An index is like a book's table of contents - it helps find data without scanning every page.
┌─────────────────────────────────────────────────────────────────┐
│ Without Index vs With Index │
├─────────────────────────────────────────────────────────────────┤
│ │
│ WITHOUT INDEX (Sequential Scan) │
│ ───────────────────────────────── │
│ │
│ Looking for email = 'john@example.com' │
│ │
│ Row 1: alice@example.com ✗ Not a match │
│ Row 2: bob@example.com ✗ Not a match │
│ Row 3: carol@example.com ✗ Not a match │
│ ... │
│ Row 999: john@example.com ✓ Found! (after scanning 999 rows) │
│ │
│ Time: O(n) - must check every row │
│ │
├─────────────────────────────────────────────────────────────────┤
│ │
│ WITH INDEX (Index Scan) │
│ ─────────────────────── │
│ │
│ email Index (B-tree): │
│ │
│ [john...] │
│ / \ │
│ [alice...bob] [john...mary] │
│ │ │ │
│ └──────────────┘ │
│ ↓ │
│ Direct lookup: john@example.com → Row 999 │
│ │
│ Time: O(log n) - much faster! │
│ │
└─────────────────────────────────────────────────────────────────┘Creating Indexes
Basic Index
sql
-- Create index on a single column
CREATE INDEX idx_users_email ON users(email);
-- Create index on multiple columns
CREATE INDEX idx_orders_customer_date ON orders(customer_id, order_date);
-- Create unique index (also enforces uniqueness)

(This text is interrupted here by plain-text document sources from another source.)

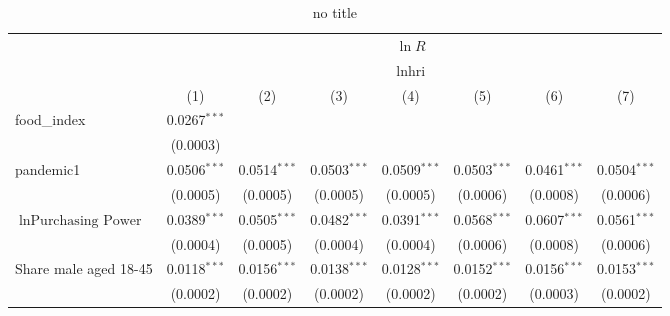 
\begin{table}[htbp]
   \centering
   \begin{threeparttable}[b]
      \caption{no title}
      \bigskip
      \begin{tabular}{lccccccc}
         \toprule
          & \multicolumn{7}{c}{$\ln R$}\\
          & \multicolumn{7}{c}{lnhri} \\ 
                                                    & (1)                     & (2)                     & (3)                     & (4)                    & (5)                     & (6)                     & (7)\\  
         \midrule 
         food\_index                                & 0.0267$^{***}$          &                         &                         &                        &                         &                         &   \\   
                                                    & (0.0003)                &                         &                         &                        &                         &                         &   \\   
         pandemic1                                  & 0.0506$^{***}$          & 0.0514$^{***}$          & 0.0503$^{***}$          & 0.0509$^{***}$         & 0.0503$^{***}$          & 0.0461$^{***}$          & 0.0504$^{***}$\\   
                                                    & (0.0005)                & (0.0005)                & (0.0005)                & (0.0005)               & (0.0006)                & (0.0008)                & (0.0006)\\   
         $\ln \text{Purchasing Power}$              & 0.0389$^{***}$          & 0.0505$^{***}$          & 0.0482$^{***}$          & 0.0391$^{***}$         & 0.0568$^{***}$          & 0.0607$^{***}$          & 0.0561$^{***}$\\   
                                                    & (0.0004)                & (0.0005)                & (0.0004)                & (0.0004)               & (0.0006)                & (0.0008)                & (0.0006)\\   
         Share male aged 18-45                      & 0.0118$^{***}$          & 0.0156$^{***}$          & 0.0138$^{***}$          & 0.0128$^{***}$         & 0.0152$^{***}$          & 0.0156$^{***}$          & 0.0153$^{***}$\\   
                                                    & (0.0002)                & (0.0002)                & (0.0002)                & (0.0002)               & (0.0002)                & (0.0003)                & (0.0002)\\   

\end{tabular}
\end{threeparttable}
\end{table}
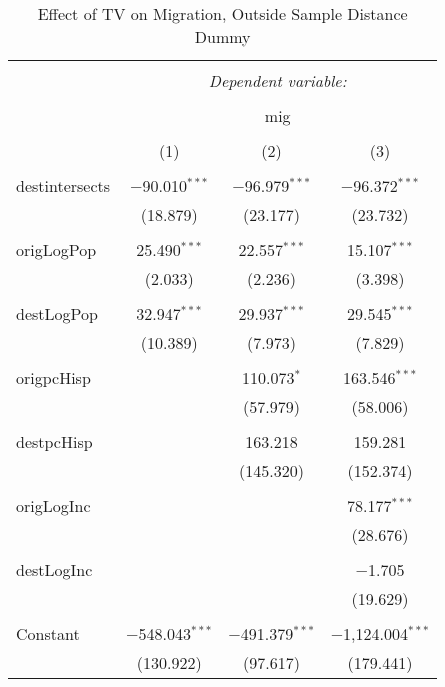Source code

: 
\begin{table}[!htbp] \centering 
  \caption{Effect of TV on Migration, Outside Sample Distance Dummy} 
  \label{} 
\begin{tabular}{@{\extracolsep{5pt}}lccc} 
\\[-1.8ex]\hline 
\hline \\[-1.8ex] 
 & \multicolumn{3}{c}{\textit{Dependent variable:}} \\ 
\cline{2-4} 
\\[-1.8ex] & \multicolumn{3}{c}{mig} \\ 
\\[-1.8ex] & (1) & (2) & (3)\\ 
\hline \\[-1.8ex] 
 destintersects & $-$90.010$^{***}$ & $-$96.979$^{***}$ & $-$96.372$^{***}$ \\ 
  & (18.879) & (23.177) & (23.732) \\ 
  & & & \\ 
 origLogPop & 25.490$^{***}$ & 22.557$^{***}$ & 15.107$^{***}$ \\ 
  & (2.033) & (2.236) & (3.398) \\ 
  & & & \\ 
 destLogPop & 32.947$^{***}$ & 29.937$^{***}$ & 29.545$^{***}$ \\ 
  & (10.389) & (7.973) & (7.829) \\ 
  & & & \\ 
 origpcHisp &  & 110.073$^{*}$ & 163.546$^{***}$ \\ 
  &  & (57.979) & (58.006) \\ 
  & & & \\ 
 destpcHisp &  & 163.218 & 159.281 \\ 
  &  & (145.320) & (152.374) \\ 
  & & & \\ 
 origLogInc &  &  & 78.177$^{***}$ \\ 
  &  &  & (28.676) \\ 
  & & & \\ 
 destLogInc &  &  & $-$1.705 \\ 
  &  &  & (19.629) \\ 
  & & & \\ 
 Constant & $-$548.043$^{***}$ & $-$491.379$^{***}$ & $-$1,124.004$^{***}$ \\ 
  & (130.922) & (97.617) & (179.441) \\ 

\end{tabular}
\end{table}

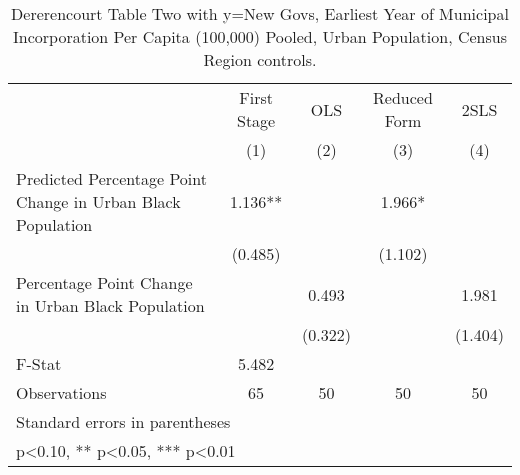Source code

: \begin{table}[htbp]\centering
\def\sym#1{\ifmmode^{#1}\else\(^{#1}\)\fi}
\caption{Dererencourt Table Two with y=New Govs, Earliest Year of Municipal Incorporation Per Capita (100,000) Pooled, Urban Population, Census Region controls.}
\begin{tabular}{l*{4}{c}}
\toprule
                    & First Stage   &         OLS   &Reduced Form   &        2SLS   \\
                    &\multicolumn{1}{c}{(1)}   &\multicolumn{1}{c}{(2)}   &\multicolumn{1}{c}{(3)}   &\multicolumn{1}{c}{(4)}   \\
\midrule
Predicted Percentage Point Change in Urban Black Population&       1.136** &               &       1.966*  &               \\
                    &     (0.485)   &               &     (1.102)   &               \\
\addlinespace
Percentage Point Change in Urban Black Population&               &       0.493   &               &       1.981   \\
                    &               &     (0.322)   &               &     (1.404)   \\
\midrule
F-Stat              &       5.482   &               &               &               \\
Observations        &          65   &          50   &          50   &          50   \\
\bottomrule
\multicolumn{5}{l}{\footnotesize Standard errors in parentheses}\\
\multicolumn{5}{l}{\footnotesize * p<0.10, ** p<0.05, *** p<0.01}\\
\end{tabular}
\end{table}
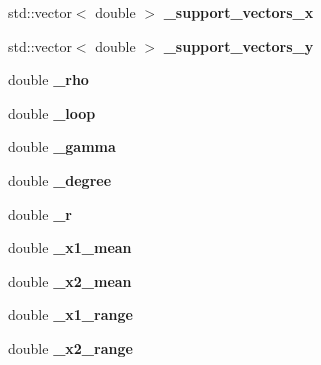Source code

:\begin{DoxyCompactItemize}
\item 
\hypertarget{classubana_1_1MuonCandidateFinder_a77c96b071b39a3ce14e00d0b233d4cc4}{std\-::vector$<$ double $>$ {\bfseries \-\_\-support\-\_\-vectors\-\_\-x}}\label{classubana_1_1MuonCandidateFinder_a77c96b071b39a3ce14e00d0b233d4cc4}

\item 
\hypertarget{classubana_1_1MuonCandidateFinder_a26ff1388fd925432f3b3ddcef36866d5}{std\-::vector$<$ double $>$ {\bfseries \-\_\-support\-\_\-vectors\-\_\-y}}\label{classubana_1_1MuonCandidateFinder_a26ff1388fd925432f3b3ddcef36866d5}

\item 
\hypertarget{classubana_1_1MuonCandidateFinder_ac8585a19ce1861eb280fd0b7654c0fa3}{double {\bfseries \-\_\-rho}}\label{classubana_1_1MuonCandidateFinder_ac8585a19ce1861eb280fd0b7654c0fa3}

\item 
\hypertarget{classubana_1_1MuonCandidateFinder_afe47e105b7c1de947c6c550e5efe6d28}{double {\bfseries \-\_\-loop}}\label{classubana_1_1MuonCandidateFinder_afe47e105b7c1de947c6c550e5efe6d28}

\item 
\hypertarget{classubana_1_1MuonCandidateFinder_ad0de746d1b274f4adbad51371a673a86}{double {\bfseries \-\_\-gamma}}\label{classubana_1_1MuonCandidateFinder_ad0de746d1b274f4adbad51371a673a86}

\item 
\hypertarget{classubana_1_1MuonCandidateFinder_aa428d088ef4709d0ed7452e5841c7c75}{double {\bfseries \-\_\-degree}}\label{classubana_1_1MuonCandidateFinder_aa428d088ef4709d0ed7452e5841c7c75}

\item 
\hypertarget{classubana_1_1MuonCandidateFinder_a97841e76770881e6537500b772a09a4a}{double {\bfseries \-\_\-r}}\label{classubana_1_1MuonCandidateFinder_a97841e76770881e6537500b772a09a4a}

\item 
\hypertarget{classubana_1_1MuonCandidateFinder_a659f7e59f05d5247e8c0f1468054d73c}{double {\bfseries \-\_\-x1\-\_\-mean}}\label{classubana_1_1MuonCandidateFinder_a659f7e59f05d5247e8c0f1468054d73c}

\item 
\hypertarget{classubana_1_1MuonCandidateFinder_a5da0362ad15013f47fc304b36142f992}{double {\bfseries \-\_\-x2\-\_\-mean}}\label{classubana_1_1MuonCandidateFinder_a5da0362ad15013f47fc304b36142f992}

\item 
\hypertarget{classubana_1_1MuonCandidateFinder_aaa42e26f99367921ead9841a03875567}{double {\bfseries \-\_\-x1\-\_\-range}}\label{classubana_1_1MuonCandidateFinder_aaa42e26f99367921ead9841a03875567}

\item 
\hypertarget{classubana_1_1MuonCandidateFinder_a7b4f49b181b746f2f28ed41a793a38e6}{double {\bfseries \-\_\-x2\-\_\-range}}\label{classubana_1_1MuonCandidateFinder_a7b4f49b181b746f2f28ed41a793a38e6}

\end{DoxyCompactItemize}


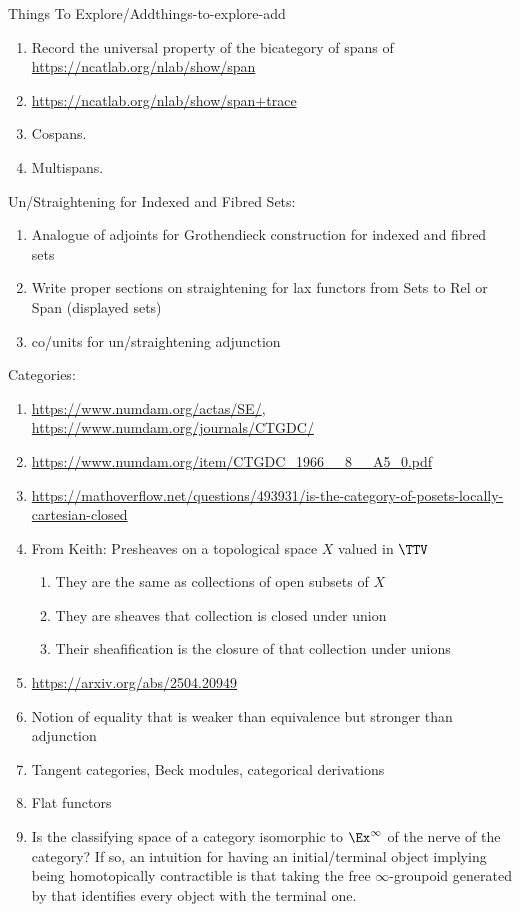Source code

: \begin{remark}{Things To Explore/Add}{things-to-explore-add}
\begin{enumerate}
\begin{enumerate}
            \end{enumerate}
        \item Record the universal property of the bicategory of spans of \url{https://ncatlab.org/nlab/show/span}
        \item \url{https://ncatlab.org/nlab/show/span+trace}
        \item Cospans.
        \item Multispans.
    \end{enumerate}
    Un/Straightening for Indexed and Fibred Sets:
    \begin{enumerate}
        \item Analogue of adjoints for Grothendieck construction for indexed and fibred sets
        \item Write proper sections on straightening for lax functors from Sets to Rel or Span (displayed sets)
        \item co/units for un/straightening adjunction
    \end{enumerate}
    Categories:
    \begin{enumerate}
        \item \url{https://www.numdam.org/actas/SE/}, \url{https://www.numdam.org/journals/CTGDC/}
        \item \url{https://www.numdam.org/item/CTGDC_1966__8__A5_0.pdf}
        \item \url{https://mathoverflow.net/questions/493931/is-the-category-of-posets-locally-cartesian-closed}
        \item From Keith: Presheaves on a topological space $X$ valued in $\TTV$
            \begin{enumerate}
                \item They are the same as collections of open subsets of $X$
                \item They are sheaves \textiff that collection is closed under union
                \item Their sheafification is the closure of that collection under unions
            \end{enumerate}
        \item \url{https://arxiv.org/abs/2504.20949}
        \item Notion of equality that is weaker than equivalence but stronger than adjunction
        \item Tangent categories, Beck modules, categorical derivations
        \item Flat functors
        \item Is the classifying space of a category isomorphic to $\Ex^{\infty}$ of the nerve of the category? If so, an intuition for having an initial/terminal object implying being homotopically contractible is that taking the free $\infty$-groupoid generated by that identifies every object with the terminal one.

\end{enumerate}
\end{remark}
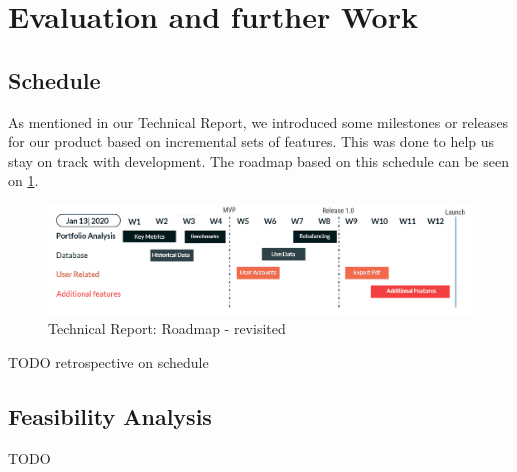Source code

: \documentclass[main.tex]{subfiles}
\begin{document}
\section{Evaluation and further Work}
\subsection{Schedule}
As mentioned in our Technical Report, we introduced some milestones or releases for our product based on incremental sets of features. This was done to help us stay on track with development. The roadmap based on this schedule can be seen on \figurename{\ref{Roadmap}}.

\begin{figure}[H]
   \centering
   \includegraphics[width=\textwidth]{05Coding/05Pictures/initial_roadmap.jpg}
   \caption{Technical Report: Roadmap - revisited}
   \label{Roadmap}
\end{figure}

TODO retrospective on schedule

\subsection{Feasibility Analysis}
TODO
\end{document}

CREATE UNIQUE INDEX idx_users_username ON users(username);Index Types
PostgreSQL supports several index types:
| Type | Best For | Example |
|---|---|---|
| B-tree | Most queries (default) | =, <, >, BETWEEN |
| Hash | Equality comparisons | = only |
| GiST | Geometric, full-text | Spatial queries |
| GIN | Arrays, JSON, full-text | @>, ?, @@ |
| BRIN | Large sorted tables | Time-series data |
sql
-- B-tree (default)
CREATE INDEX idx_products_price ON products(price);
-- Hash (only for equality)
CREATE INDEX idx_users_status ON users USING HASH(status);
-- GIN for JSON
CREATE INDEX idx_products_attrs ON products USING GIN(attributes);
-- GIN for arrays
CREATE INDEX idx_posts_tags ON posts USING GIN(tags);
-- GIN for full-text search
CREATE INDEX idx_articles_search ON articles USING GIN(to_tsvector('english', content));Partial Indexes
Index only a subset of rows:
sql
-- Index only active users
CREATE INDEX idx_active_users ON users(email)
WHERE is_active = true;
-- Index only recent orders
CREATE INDEX idx_recent_orders ON orders(customer_id)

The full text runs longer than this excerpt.